Trata-se do livro “Ideias Geniais”, de Surendra Verma.  Ele aborda (pelo menos tenta) princípios, teorias, leis e princípios científicos – do Teorema de Pitágoras à Teoria de Tudo, mas de uma forma muito superficial – é uma blasfêmia falar do “Principia” em uma única página. Mas pela minha fixação no assunto e carinho pela minha adorável madrinha, li o livro inteiro. E eis que deparo com “A Navalha de Ocam”, um princípio que remonta do século 14 e resumidamente diz que “Entidades não devem ser multiplicadas desnecessariamente”, que serviu de inspiração para, entre outras aplicações, o princípio KISS.

Isaac Newton - Principia
Isaac Newton – Principia

O princípio KISS – de “Keep It Simple, Stupid” – postula que a simplicidade deve ser a palavra de ordem em projetos (de engenharia civil, elétrica, mecânica ou computacional) e que complexidades devem ser evitadas.

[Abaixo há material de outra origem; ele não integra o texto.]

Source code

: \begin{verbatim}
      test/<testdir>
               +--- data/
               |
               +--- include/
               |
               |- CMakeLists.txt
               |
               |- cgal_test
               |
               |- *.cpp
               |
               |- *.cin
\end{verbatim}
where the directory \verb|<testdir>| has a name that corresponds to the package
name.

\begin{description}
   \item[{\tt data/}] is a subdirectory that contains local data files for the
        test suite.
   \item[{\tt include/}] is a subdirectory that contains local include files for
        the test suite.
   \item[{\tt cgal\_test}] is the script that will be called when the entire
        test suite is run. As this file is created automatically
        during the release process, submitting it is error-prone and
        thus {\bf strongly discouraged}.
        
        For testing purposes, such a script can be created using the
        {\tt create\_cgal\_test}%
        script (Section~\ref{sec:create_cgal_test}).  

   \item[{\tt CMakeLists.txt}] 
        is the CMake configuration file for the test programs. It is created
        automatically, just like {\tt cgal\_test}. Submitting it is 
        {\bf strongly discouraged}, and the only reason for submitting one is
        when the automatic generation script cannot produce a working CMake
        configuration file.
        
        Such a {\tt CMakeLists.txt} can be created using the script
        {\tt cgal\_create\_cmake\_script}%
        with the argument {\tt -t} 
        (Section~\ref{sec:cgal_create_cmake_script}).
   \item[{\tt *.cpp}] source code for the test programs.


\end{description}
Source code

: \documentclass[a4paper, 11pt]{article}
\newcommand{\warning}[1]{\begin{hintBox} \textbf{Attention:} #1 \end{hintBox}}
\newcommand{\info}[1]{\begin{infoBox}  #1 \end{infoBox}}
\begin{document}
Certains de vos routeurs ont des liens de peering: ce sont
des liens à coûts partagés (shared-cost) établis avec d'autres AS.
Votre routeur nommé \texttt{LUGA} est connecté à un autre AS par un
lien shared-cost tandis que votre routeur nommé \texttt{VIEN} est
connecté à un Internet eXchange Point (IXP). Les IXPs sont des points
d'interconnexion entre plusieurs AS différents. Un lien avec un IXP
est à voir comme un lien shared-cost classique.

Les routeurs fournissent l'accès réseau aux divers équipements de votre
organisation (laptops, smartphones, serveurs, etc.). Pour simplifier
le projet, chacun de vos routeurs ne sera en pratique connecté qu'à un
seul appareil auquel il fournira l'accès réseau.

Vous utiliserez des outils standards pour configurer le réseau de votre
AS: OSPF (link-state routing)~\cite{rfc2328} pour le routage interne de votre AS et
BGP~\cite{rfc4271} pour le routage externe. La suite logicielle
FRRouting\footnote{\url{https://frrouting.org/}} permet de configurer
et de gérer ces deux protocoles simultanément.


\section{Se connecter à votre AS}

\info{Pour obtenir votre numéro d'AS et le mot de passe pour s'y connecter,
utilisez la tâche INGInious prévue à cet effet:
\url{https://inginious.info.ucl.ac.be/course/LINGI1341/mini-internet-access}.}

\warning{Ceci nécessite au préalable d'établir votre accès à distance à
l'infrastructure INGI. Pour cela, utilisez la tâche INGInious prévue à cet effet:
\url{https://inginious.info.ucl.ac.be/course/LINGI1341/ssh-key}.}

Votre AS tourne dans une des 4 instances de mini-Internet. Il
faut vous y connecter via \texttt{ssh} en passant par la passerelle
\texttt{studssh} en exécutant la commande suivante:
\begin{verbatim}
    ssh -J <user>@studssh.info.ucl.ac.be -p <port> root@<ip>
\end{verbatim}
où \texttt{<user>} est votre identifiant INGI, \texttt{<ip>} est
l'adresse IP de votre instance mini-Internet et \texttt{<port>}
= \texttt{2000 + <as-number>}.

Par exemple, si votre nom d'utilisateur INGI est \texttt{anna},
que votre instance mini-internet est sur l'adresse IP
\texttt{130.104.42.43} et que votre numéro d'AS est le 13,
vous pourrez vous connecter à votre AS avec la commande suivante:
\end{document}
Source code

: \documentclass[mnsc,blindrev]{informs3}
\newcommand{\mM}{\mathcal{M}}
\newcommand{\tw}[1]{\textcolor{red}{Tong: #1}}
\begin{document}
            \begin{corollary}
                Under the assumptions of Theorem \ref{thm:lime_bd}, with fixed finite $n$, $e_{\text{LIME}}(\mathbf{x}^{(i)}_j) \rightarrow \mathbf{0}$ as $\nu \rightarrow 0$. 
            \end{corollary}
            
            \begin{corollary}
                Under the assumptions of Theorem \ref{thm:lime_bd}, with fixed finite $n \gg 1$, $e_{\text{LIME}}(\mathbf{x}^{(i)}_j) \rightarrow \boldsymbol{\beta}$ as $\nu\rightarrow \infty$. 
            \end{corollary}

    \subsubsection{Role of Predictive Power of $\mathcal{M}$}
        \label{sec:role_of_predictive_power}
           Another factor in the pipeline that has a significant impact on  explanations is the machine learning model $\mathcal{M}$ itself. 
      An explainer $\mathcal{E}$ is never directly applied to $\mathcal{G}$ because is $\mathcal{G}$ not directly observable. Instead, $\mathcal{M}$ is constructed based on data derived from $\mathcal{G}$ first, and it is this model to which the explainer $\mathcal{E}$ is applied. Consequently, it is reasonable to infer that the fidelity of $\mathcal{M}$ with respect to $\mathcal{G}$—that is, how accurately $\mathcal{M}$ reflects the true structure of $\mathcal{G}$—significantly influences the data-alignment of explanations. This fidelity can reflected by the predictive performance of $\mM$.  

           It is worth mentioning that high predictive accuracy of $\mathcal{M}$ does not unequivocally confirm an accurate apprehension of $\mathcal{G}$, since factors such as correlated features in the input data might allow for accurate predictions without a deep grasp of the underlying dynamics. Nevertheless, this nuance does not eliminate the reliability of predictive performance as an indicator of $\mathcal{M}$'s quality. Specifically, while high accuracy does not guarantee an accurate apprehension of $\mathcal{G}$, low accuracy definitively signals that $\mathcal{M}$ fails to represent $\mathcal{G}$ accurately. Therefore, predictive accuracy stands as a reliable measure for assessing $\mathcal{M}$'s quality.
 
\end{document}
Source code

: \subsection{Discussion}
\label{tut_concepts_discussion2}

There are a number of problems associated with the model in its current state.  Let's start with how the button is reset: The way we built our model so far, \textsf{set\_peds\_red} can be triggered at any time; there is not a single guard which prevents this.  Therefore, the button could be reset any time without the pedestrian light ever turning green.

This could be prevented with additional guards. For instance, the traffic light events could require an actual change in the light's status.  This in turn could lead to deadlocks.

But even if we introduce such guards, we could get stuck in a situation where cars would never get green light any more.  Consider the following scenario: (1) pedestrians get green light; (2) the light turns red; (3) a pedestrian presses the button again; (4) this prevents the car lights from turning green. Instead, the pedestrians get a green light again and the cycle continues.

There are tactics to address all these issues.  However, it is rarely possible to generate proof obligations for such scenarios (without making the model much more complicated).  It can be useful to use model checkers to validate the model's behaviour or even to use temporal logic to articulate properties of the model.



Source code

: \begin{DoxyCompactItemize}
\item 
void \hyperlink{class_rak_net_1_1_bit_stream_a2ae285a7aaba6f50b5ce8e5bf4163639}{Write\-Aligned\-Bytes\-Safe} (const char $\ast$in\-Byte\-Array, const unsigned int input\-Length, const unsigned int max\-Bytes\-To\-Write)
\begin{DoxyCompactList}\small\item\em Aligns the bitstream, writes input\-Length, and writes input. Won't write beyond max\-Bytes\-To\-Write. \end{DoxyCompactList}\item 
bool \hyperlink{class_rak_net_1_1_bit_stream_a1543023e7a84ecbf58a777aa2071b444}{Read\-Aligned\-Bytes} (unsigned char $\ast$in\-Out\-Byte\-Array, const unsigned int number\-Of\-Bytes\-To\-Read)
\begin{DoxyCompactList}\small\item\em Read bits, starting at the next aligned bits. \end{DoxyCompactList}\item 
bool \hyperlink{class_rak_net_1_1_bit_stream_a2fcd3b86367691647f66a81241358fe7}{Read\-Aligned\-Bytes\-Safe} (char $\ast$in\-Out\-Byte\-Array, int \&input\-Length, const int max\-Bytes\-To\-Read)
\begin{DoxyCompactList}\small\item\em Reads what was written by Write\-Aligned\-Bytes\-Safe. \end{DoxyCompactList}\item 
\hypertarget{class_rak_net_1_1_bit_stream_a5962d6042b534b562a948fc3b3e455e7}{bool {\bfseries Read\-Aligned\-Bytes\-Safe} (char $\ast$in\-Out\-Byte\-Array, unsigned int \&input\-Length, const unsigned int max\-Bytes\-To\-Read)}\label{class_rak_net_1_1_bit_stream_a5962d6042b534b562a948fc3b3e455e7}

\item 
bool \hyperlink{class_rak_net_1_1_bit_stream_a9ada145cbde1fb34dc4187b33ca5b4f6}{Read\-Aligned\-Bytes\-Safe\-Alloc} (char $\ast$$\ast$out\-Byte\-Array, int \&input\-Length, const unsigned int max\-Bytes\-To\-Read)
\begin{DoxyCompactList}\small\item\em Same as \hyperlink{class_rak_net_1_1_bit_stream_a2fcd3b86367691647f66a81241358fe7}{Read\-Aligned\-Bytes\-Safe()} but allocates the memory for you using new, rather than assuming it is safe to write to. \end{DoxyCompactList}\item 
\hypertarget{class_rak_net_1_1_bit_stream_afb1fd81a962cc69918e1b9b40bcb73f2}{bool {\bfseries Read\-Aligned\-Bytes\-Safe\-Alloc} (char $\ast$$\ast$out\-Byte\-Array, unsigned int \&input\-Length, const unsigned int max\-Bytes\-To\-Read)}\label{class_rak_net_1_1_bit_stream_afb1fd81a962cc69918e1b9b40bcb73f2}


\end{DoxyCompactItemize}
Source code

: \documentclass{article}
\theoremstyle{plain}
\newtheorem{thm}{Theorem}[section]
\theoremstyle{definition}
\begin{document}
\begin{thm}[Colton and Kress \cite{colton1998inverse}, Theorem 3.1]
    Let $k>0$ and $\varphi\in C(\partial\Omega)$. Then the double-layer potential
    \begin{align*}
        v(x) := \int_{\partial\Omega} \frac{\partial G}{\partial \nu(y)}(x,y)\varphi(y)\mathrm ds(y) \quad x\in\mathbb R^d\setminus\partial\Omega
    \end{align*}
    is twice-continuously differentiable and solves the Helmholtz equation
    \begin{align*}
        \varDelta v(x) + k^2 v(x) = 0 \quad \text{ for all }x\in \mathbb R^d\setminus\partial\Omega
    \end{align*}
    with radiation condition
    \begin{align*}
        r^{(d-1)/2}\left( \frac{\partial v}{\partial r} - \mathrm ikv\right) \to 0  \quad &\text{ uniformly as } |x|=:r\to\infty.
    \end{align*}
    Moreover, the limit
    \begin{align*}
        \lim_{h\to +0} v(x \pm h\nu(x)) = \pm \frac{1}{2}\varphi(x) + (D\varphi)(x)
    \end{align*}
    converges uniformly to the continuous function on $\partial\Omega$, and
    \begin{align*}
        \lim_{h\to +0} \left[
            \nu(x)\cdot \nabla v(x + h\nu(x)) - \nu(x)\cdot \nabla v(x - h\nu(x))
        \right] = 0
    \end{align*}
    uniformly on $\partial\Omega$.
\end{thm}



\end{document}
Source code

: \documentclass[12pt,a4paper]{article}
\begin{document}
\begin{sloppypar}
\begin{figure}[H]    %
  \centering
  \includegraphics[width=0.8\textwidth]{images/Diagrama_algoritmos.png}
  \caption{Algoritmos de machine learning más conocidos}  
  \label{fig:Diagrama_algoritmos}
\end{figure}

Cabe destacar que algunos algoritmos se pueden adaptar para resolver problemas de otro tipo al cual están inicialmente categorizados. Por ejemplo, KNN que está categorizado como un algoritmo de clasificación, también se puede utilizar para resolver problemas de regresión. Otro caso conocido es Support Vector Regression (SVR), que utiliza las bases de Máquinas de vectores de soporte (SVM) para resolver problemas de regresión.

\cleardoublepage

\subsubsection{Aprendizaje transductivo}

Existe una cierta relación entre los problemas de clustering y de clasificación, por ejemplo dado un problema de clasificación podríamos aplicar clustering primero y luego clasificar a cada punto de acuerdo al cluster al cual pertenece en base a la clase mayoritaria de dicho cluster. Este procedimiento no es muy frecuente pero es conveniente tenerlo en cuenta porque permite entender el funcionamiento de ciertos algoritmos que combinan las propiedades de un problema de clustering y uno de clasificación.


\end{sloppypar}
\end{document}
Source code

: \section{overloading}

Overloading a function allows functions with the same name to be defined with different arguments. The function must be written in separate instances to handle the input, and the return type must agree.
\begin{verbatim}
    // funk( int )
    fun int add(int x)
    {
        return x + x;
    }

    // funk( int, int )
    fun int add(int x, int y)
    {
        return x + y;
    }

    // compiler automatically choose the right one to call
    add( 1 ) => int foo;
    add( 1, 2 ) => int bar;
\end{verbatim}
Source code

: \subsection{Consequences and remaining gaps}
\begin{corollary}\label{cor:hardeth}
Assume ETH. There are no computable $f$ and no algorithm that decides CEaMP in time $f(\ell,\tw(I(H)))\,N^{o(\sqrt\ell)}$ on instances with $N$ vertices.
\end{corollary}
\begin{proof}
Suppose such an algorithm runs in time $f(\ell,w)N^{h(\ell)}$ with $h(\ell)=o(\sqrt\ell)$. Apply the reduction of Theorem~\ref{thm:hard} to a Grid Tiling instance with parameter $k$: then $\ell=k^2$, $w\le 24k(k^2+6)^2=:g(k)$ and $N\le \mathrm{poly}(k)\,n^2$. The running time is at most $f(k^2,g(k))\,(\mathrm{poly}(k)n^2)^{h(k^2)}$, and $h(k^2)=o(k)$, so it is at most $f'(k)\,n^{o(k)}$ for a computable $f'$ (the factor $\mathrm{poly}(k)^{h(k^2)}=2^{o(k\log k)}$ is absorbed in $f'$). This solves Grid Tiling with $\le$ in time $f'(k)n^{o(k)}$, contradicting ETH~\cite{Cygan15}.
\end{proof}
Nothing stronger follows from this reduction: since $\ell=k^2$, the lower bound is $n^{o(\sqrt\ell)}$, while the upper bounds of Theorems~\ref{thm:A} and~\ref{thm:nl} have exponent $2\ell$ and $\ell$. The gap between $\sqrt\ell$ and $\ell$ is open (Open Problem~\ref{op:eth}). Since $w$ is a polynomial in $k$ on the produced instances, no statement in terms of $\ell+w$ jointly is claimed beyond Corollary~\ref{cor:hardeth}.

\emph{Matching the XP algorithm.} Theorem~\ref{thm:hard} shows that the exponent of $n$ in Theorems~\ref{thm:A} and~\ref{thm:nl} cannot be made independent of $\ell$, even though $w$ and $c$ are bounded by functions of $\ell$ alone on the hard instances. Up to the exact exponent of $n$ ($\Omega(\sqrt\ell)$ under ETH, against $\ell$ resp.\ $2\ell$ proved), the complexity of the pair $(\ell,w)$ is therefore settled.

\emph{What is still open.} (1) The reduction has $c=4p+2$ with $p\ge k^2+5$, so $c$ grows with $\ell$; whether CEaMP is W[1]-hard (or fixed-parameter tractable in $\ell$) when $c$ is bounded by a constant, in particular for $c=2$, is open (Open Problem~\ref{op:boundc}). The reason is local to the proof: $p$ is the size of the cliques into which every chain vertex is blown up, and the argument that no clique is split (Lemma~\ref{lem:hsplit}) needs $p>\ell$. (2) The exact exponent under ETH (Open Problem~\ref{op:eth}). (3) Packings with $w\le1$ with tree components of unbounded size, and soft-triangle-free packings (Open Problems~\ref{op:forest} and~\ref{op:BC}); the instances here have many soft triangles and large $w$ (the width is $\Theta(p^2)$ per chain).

Em desenvolvimento de software, arquitetura de sistemas, modelagem de dados, design de websites, enfim, em qualquer segmento, esse princípio deve ser lembrado – aliás, é um mantra que repito para as equipes que lidero.

São inúmeros os exemplos que podemos apresentar para ilustrar os benefícios e aplicabilidades do principio KISS, a saber:

  • No paradigma procedural, temos o uso de bibliotecas com funções e procedures pequenas e SIMPLES reutilizáveis
  • O simples uso de CSS em um website
  • Acredito que a própria orientação a objetos foi motivada pelo principio KISS

Caros colegas, simplicidade está longe de ser sinônimo de facilidade; alias é exatamente o oposto: soluções simples são EUREKAS de criatividade e genialidade.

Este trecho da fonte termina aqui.